=== Section Start ===

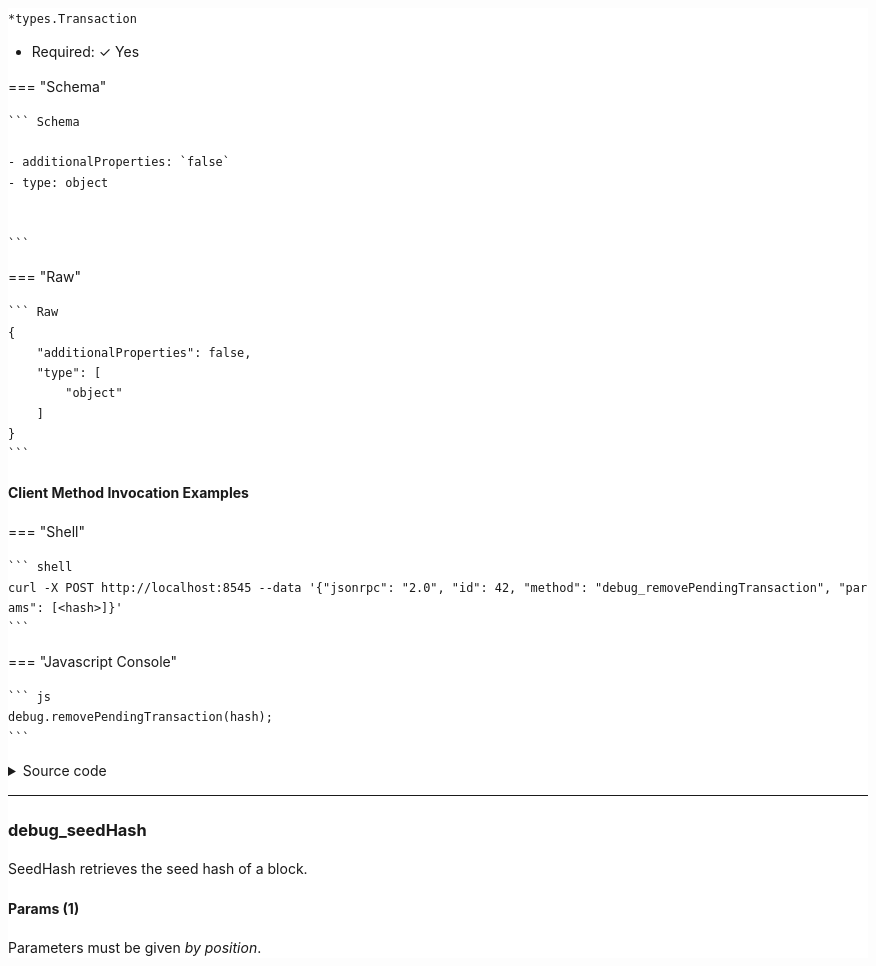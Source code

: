 

<code>*types.Transaction</code> 

  + Required: ✓ Yes


=== "Schema"

	``` Schema
	
	- additionalProperties: `false`
	- type: object


	```

=== "Raw"

	``` Raw
	{
        "additionalProperties": false,
        "type": [
            "object"
        ]
    }
	```



#### Client Method Invocation Examples




=== "Shell"

	``` shell
	curl -X POST http://localhost:8545 --data '{"jsonrpc": "2.0", "id": 42, "method": "debug_removePendingTransaction", "params": [<hash>]}'
	```

=== "Javascript Console"

	``` js
	debug.removePendingTransaction(hash);
	```


<details><summary>Source code</summary></details>

---



### debug_seedHash

SeedHash retrieves the seed hash of a block.


#### Params (1)

Parameters must be given _by position_.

=== Section End ===

**Task objective**
With the pictures removed, copy the data above word for word.

**Task answer**
Source code

: 

<code>*types.Transaction</code> 

  + Required: ✓ Yes


=== "Schema"

	``` Schema
	
	- additionalProperties: `false`
	- type: object


	```

=== "Raw"

	``` Raw
	{
        "additionalProperties": false,
        "type": [
            "object"
        ]
    }
	```



#### Client Method Invocation Examples




=== "Shell"

	``` shell
	curl -X POST http://localhost:8545 --data '{"jsonrpc": "2.0", "id": 42, "method": "debug_removePendingTransaction", "params": [<hash>]}'
	```

=== "Javascript Console"

	``` js
	debug.removePendingTransaction(hash);
	```


<details><summary>Source code</summary></details>

---



### debug_seedHash

SeedHash retrieves the seed hash of a block.


#### Params (1)

Parameters must be given _by position_.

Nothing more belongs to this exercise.